The independent schools lobby warned the Turnbull government not to treat it as an “easy target” after education minister Simon Birmingham flagged the idea on ABC’s Q&A show in September

Yet, even with a freeze on indexation, many schools will take decades to return to target levels, because some schools are funded nearly three times as much as the formula says. A list was published recently in the Sydney Morning Herald. 

For these highly overfunded schools we recommend year-on-year funding cuts over six years from 2018 to 2023 to spread the impact and ensure all schools reach 95-100% of their target funding levels by 2023. 

While tough, these schools have been receiving far more than they need and the change will be easier for them to manage in a low inflation environment. And the most over-funded schools typically have high fees and get the bulk of their revenue from parents, not from the government. They are not the struggling schools in the system.

Plan for underfunded schools

Meanwhile, schools that are under-funded will receive boosted indexation to help them catch up over time. Schools that are very under-funded (below 90% of their target) will require top-up payments spread over six years to reach their target funding by 2023. 

This will benefit schools in all sectors – in fact, some of the most under-funded schools in Australia are actually independent schools.

What does this mean for budgets?

The model will cost the Commonwealth exactly the same as the 2016 Budget over the next four years – and offers significant savings when compared to the funding arrangements under legislation. 

The implications however are very different for individual states and for each school sector in each state. 

Whether an individual state’s budget will be better or worse off under the model depends on the rate at which per student funding is growing at present (information not publicly available) and how well schools are currently funded compared to the target.

A state like Victoria with under-funded schools will need to step up under the model and spend more on their schools than they have in the past. But it will also receive more Commonwealth funding.

ACT government schools are currently over-funded schools, and the ACT could potentially bank savings under the compact. But it will also receive less Commonwealth funding.

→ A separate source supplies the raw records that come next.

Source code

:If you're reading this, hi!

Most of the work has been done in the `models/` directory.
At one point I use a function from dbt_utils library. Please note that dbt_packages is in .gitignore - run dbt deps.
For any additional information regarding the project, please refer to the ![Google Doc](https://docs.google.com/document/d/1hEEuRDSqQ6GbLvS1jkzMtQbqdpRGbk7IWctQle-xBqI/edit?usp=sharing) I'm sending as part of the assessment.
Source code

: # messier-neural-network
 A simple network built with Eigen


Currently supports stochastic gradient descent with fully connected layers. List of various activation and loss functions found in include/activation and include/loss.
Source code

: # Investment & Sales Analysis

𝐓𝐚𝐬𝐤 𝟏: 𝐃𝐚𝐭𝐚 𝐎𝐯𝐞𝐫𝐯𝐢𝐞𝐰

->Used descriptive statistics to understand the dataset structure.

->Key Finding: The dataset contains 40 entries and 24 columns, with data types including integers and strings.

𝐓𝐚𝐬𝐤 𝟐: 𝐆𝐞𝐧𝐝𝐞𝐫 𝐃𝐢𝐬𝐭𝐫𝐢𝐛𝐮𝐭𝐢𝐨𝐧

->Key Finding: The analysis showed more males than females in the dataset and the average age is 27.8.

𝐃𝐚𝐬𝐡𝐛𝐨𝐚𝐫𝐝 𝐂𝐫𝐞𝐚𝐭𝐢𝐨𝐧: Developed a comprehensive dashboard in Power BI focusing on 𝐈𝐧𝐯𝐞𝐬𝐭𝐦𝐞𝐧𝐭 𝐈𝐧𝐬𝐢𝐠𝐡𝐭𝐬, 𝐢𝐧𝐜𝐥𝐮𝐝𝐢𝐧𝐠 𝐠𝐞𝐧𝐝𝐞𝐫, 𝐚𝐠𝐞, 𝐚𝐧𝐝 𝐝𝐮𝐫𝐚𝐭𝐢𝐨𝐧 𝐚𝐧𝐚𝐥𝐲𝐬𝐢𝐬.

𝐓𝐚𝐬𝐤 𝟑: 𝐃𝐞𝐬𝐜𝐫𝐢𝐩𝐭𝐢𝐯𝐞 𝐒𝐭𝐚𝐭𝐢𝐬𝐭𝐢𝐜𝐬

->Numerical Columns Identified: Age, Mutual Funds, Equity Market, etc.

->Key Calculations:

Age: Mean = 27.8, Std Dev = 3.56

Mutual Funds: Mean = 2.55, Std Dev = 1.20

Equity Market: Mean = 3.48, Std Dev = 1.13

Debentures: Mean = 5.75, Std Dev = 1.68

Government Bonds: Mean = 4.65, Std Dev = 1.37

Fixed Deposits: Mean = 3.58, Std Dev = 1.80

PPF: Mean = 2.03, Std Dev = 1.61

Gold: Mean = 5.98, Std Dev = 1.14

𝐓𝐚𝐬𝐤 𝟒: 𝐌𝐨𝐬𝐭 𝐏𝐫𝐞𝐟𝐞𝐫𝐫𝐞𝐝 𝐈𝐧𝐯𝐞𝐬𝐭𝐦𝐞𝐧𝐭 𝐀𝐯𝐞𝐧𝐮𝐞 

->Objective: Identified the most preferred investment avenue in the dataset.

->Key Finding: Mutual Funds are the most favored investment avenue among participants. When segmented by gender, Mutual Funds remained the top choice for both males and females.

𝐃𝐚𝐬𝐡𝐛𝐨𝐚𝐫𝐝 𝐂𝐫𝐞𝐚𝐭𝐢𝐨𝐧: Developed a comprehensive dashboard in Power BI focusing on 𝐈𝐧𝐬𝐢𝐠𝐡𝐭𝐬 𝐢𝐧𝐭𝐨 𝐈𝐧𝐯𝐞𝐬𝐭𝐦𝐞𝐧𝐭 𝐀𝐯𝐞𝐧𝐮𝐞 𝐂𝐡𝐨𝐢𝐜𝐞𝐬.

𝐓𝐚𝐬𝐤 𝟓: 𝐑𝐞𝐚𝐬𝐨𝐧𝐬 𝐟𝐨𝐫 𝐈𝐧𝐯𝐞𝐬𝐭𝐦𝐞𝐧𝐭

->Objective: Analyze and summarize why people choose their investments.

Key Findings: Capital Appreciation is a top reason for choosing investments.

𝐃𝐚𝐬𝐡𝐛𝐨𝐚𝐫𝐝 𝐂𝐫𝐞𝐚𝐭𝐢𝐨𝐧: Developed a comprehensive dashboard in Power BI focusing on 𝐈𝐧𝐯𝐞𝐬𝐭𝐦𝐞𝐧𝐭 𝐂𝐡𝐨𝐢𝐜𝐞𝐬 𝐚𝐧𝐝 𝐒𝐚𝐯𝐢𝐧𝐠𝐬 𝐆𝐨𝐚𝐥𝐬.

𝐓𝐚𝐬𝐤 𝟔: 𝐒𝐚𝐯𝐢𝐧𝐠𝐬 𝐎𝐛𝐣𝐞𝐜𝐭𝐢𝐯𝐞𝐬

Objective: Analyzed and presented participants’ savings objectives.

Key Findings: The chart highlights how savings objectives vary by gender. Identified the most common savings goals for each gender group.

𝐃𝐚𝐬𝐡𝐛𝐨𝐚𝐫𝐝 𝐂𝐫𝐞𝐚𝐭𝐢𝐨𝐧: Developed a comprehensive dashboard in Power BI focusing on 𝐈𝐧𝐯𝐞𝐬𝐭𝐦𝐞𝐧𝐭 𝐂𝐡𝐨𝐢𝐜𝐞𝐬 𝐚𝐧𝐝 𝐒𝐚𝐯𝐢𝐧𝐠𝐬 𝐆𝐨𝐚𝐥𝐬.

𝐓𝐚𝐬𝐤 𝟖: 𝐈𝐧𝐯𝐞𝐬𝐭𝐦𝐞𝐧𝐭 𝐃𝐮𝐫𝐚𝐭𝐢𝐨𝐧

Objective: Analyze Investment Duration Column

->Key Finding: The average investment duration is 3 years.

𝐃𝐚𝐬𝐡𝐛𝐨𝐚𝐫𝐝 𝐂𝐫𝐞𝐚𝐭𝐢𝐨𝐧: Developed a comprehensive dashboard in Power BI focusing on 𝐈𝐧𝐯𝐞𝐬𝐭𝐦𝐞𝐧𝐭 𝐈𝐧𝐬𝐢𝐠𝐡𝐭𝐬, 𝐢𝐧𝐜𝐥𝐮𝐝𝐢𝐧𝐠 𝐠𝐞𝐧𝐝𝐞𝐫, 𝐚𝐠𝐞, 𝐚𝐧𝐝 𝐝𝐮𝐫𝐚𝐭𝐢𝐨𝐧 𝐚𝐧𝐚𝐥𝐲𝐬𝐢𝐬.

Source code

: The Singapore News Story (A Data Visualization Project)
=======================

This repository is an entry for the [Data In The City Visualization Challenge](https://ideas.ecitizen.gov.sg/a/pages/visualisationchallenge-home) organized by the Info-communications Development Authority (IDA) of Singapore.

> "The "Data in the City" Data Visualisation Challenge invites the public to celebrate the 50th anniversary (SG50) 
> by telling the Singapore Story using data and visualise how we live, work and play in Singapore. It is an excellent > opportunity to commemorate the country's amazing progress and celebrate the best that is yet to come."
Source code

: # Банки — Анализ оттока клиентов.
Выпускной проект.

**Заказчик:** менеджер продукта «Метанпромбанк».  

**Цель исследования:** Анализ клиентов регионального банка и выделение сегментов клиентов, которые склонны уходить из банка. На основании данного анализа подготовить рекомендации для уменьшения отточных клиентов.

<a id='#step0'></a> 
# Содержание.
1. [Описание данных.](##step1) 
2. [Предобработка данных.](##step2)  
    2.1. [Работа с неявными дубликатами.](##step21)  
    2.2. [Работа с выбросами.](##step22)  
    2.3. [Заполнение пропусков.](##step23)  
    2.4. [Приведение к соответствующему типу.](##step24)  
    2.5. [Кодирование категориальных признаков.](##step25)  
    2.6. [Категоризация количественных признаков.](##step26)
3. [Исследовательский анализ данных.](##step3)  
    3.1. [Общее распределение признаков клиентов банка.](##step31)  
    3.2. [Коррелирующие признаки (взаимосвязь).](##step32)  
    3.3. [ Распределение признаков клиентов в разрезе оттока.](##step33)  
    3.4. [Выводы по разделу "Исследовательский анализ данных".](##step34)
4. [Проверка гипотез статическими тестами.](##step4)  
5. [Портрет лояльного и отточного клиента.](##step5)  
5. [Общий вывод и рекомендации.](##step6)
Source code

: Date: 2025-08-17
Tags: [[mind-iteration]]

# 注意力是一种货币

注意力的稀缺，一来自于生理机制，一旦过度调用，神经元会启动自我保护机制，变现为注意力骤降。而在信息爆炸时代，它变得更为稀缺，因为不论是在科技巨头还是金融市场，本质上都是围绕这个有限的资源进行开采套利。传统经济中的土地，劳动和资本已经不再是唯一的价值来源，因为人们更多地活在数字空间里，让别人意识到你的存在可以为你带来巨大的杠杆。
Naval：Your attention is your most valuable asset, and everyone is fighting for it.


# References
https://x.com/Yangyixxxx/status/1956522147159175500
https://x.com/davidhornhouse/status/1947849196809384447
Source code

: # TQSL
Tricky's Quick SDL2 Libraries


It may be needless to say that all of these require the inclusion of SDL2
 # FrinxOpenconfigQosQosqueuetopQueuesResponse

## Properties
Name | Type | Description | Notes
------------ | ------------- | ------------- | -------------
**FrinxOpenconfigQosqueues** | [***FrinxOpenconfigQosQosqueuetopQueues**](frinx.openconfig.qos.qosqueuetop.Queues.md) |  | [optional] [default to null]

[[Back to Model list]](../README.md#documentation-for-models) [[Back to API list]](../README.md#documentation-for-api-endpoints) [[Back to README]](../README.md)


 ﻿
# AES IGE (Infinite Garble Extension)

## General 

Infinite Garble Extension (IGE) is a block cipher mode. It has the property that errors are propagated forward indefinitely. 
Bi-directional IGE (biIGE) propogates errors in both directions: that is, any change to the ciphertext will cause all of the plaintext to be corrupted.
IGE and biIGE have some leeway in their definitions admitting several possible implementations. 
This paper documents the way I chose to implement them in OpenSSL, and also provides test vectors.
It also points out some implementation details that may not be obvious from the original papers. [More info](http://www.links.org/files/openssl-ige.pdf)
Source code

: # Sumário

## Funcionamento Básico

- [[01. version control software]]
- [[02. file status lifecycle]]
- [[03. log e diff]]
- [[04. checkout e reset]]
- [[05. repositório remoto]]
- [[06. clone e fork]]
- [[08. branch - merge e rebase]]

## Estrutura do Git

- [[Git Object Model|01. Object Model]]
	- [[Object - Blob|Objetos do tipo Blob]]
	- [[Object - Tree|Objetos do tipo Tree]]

Funding must improve teaching and learning

Fixing school funding arrangements – so that actual school funding matches target school funding – will help to maintain a fair and inclusive education system. 

But fixing school funding arrangements is only part of the battle. Just as importantly, schools must spend their funding well.

We need structures and approaches that will improve teaching quality to ensure school funding is well spent. 

To maximise student learning progress, teachers need to use evidence-based teaching practices in the classroom, including targeted teaching and the types of practices described by John Hattie in Visible Learning

We propose investing in teaching quality, through two new roles that recognise expertise in teaching.

Master Teachers and Instructional Leaders will work in and across schools to drive improvements in teaching effectiveness in their subject areas. These roles provide a mechanism for spreading the use of evidence-based teaching practices to all Australian classrooms.

The new model we propose is a circuit breaker. It aligns school funding to need, invests in teaching quality, and maintains most schools’ purchasing power, without breaking the budget.